In Kaya c, Wu Y and Guzelmeric K studies were revealed that serum levels of CRP in PCOS were significantly elevated compared with age- and BMI-matched controls correlated with BMI, total cholesterol, triglyceride, low-density lipoprotein cholesterol and insulin levels and HOMA-IR . There was no correlation of CRP with parameters of PCOS such as testosterone and LH/FSH ratio (35-37).

Another study showed that in PCOS women, plasma levels of CRP were not increased when compared with age and BMI matched controls. BMI was, however, the parameter most strongly related to CRP in PCOS (38).

The results of this study showed that the difference between the mean CRP of the two groups was not significant. Before adjusting for the age and BMI, CRP was correlated with the cholesterol, LDL and triglyceride, notably in the PCOS group. However, after the adjustment has been made for the age and BMI, the correlation was attenuated and CRP was not associated with any biochemical marker that was evaluated in this study. It seems that the biochemical changes are associated with the obesity. Thus, if the BMI is reduced, it may normalize the CRP and biochemical changes.

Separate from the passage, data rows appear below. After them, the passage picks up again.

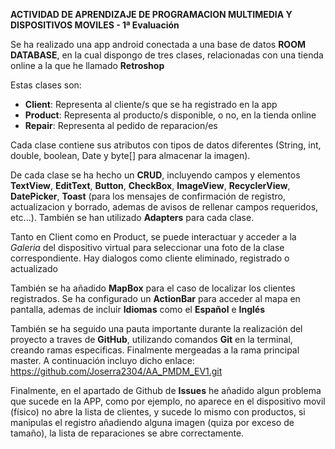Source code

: **ACTIVIDAD DE APRENDIZAJE DE PROGRAMACION MULTIMEDIA Y DISPOSITIVOS MOVILES - 1ª Evaluación**

Se ha realizado una app android conectada a una base de datos **ROOM DATABASE**, en la cual 
dispongo de tres clases, relacionadas con una tienda online a la que he llamado **Retroshop**

Estas clases son:
* **Client**: Representa al cliente/s que se ha registrado en la app
* **Product**: Representa al producto/s disponible, o no, en la tienda online
* **Repair**: Representa al pedido de reparacion/es

Cada clase contiene sus atributos con tipos de datos diferentes (String, int, double, boolean, Date
y byte[] para almacenar la imagen).

De cada clase se ha hecho un **CRUD**, incluyendo campos y elementos **TextView**, **EditText**, 
**Button**, **CheckBox**, **ImageView**, **RecyclerView**, **DatePicker**, **Toast** 
(para los mensajes de confirmación de registro, actualizacion y borrado, ademas de avisos 
de rellenar campos requeridos, etc...). También se han utilizado **Adapters** para cada clase.

Tanto en Client como en Product, se puede interactuar y acceder a la *Galeria* del dispositivo 
virtual para seleccionar una foto de la clase correspondiente. Hay dialogos como cliente eliminado, registrado o actualizado

También se ha añadido **MapBox** para el caso de localizar los clientes registrados. Se ha
configurado un **ActionBar** para acceder al mapa en pantalla, ademas de incluir **Idiomas**
como el **Español** e **Inglés**

También se ha seguido una pauta importante durante la realización del proyecto a traves de
**GitHub**, utilizando comandos **Git** en la terminal, creando ramas especificas. Finalmente
mergeadas a la rama principal master. A continuación incluyo dicho enlace:
https://github.com/Joserra2304/AA_PMDM_EV1.git

Finalmente, en el apartado de Github de **Issues** he añadido algun problema que sucede en la APP, 
como por ejemplo, no aparece en el dispositivo movil (físico) no abre la lista de clientes, 
y sucede lo mismo con productos, si manipulas el registro añadiendo alguna imagen (quiza por exceso de tamaño),
la lista de reparaciones se abre correctamente.
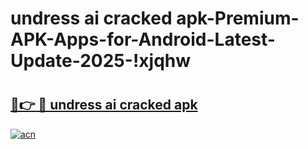 # undress ai cracked apk-Premium-APK-Apps-for-Android-Latest-Update-2025-!xjqhw

# <h2><a href="https://googleone.com">🔗👉 🔴 undress ai cracked apk</a></h2>

[![acn](https://github.com/user-attachments/assets/0f9c940e-d8b0-45ae-aac7-cd30a18b3e1c)](https://googleone.com)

The impact of the lifestyle factors, in particular psychological stress, physical activity, nutrition, non smoking, normal blood pressure, metformin and the statine use has been demonstrated on CRP levels,(39-41) due to the exclusion criteria and the natural conditions of the patients in both groups. Thus, perhaps, the lack of CRP difference between the two groups could be attributed to these factors. Therefore, more detailed studies in the two groups are recommended for further investigation. It is apparent that the nutrition plays a critical role in the whole-body inflammatory response. In fact, overconsumption of highly processed foods and lack of the fruit and vegetable intake are common in North America and equivalent the increase in obesity and other inflammatory-associated diseases. Therefore lifestyle intervention is optimal for improving the body composition parameters (42, 43).

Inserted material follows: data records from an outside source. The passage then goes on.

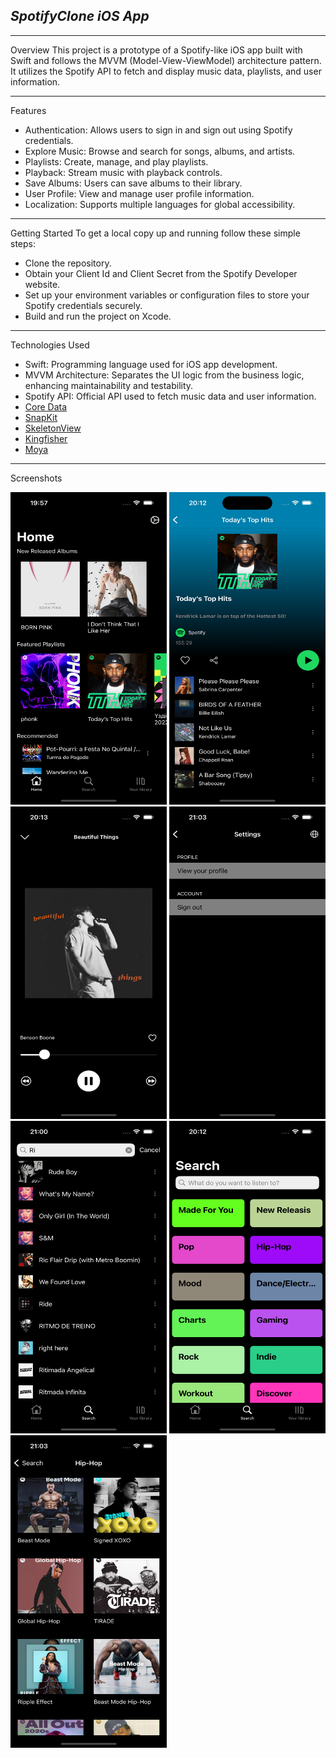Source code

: ## *SpotifyClone iOS App*

---
Overview
This project is a prototype of a Spotify-like iOS app built with Swift and follows the MVVM (Model-View-ViewModel) architecture pattern. It utilizes the Spotify API to fetch and display music data, playlists, and user information.

 ---
Features
- Authentication: Allows users to sign in and sign out using Spotify credentials.
- Explore Music: Browse and search for songs, albums, and artists.
- Playlists: Create, manage, and play playlists.
- Playback: Stream music with playback controls.
- Save Albums: Users can save albums to their library.
- User Profile: View and manage user profile information.
- Localization: Supports multiple languages for global accessibility.
---

Getting Started
To get a local copy up and running follow these simple steps:

- Clone the repository.
- Obtain your Client Id and Client Secret from the Spotify Developer website.
- Set up your environment variables or configuration files to store your Spotify credentials securely.
- Build and run the project on Xcode.
---

Technologies Used
- Swift: Programming language used for iOS app development.
- MVVM Architecture: Separates the UI logic from the business logic, enhancing maintainability and testability.
- Spotify API: Official API used to fetch music data and user information.
- [Core Data](https://developer.apple.com/documentation/coredata/)
- [SnapKit](https://github.com/SnapKit/SnapKit)
- [SkeletonView](https://github.com/Juanpe/SkeletonView)
- [Kingfisher](https://github.com/onevcat/Kingfisher)
- [Moya](https://github.com/Moya/Moya)

---
Screenshots

  <img src="https://github.com/SeikouCode/SpotifyClone/blob/main/Images/Home.png" width="250" height="500" alt="Launch Screen">
  <img src="https://github.com/SeikouCode/SpotifyClone/blob/main/Images/Playlist.png" width="250" height="500" alt="Main Screen">
  <img src="https://github.com/SeikouCode/SpotifyClone/blob/main/Images/Player.png" width="250" height="500" alt="Details Screen">
  <img src="https://github.com/SeikouCode/SpotifyClone/blob/main/Images/Settings.png" width="250" height="500" alt="Details Screen">
  <img src="https://github.com/SeikouCode/SpotifyClone/blob/main/Images/Search.png" width="250" height="500" alt="Details Screen">
  <img src="https://github.com/SeikouCode/SpotifyClone/blob/main/Images/Categories.png" width="250" height="500" alt="Details Screen">
  <img src="https://github.com/SeikouCode/SpotifyClone/blob/main/Images/Playlists.png" width="250" height="500" alt="Details Screen">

Also the results of this study showed that the obesity and metabolic alterations rather than CRP, are associated with the PCOS. The relationship between the CRP and the total homocysteine (Hcy), folate, and vitamin B12 levels is revealed as an early marker of the generalized atherosclerosis (44). Thus, it seems that to evaluate the CRP levels in the PCOS Iranian patients, a closer Look with measuring the mentioned factors is essential.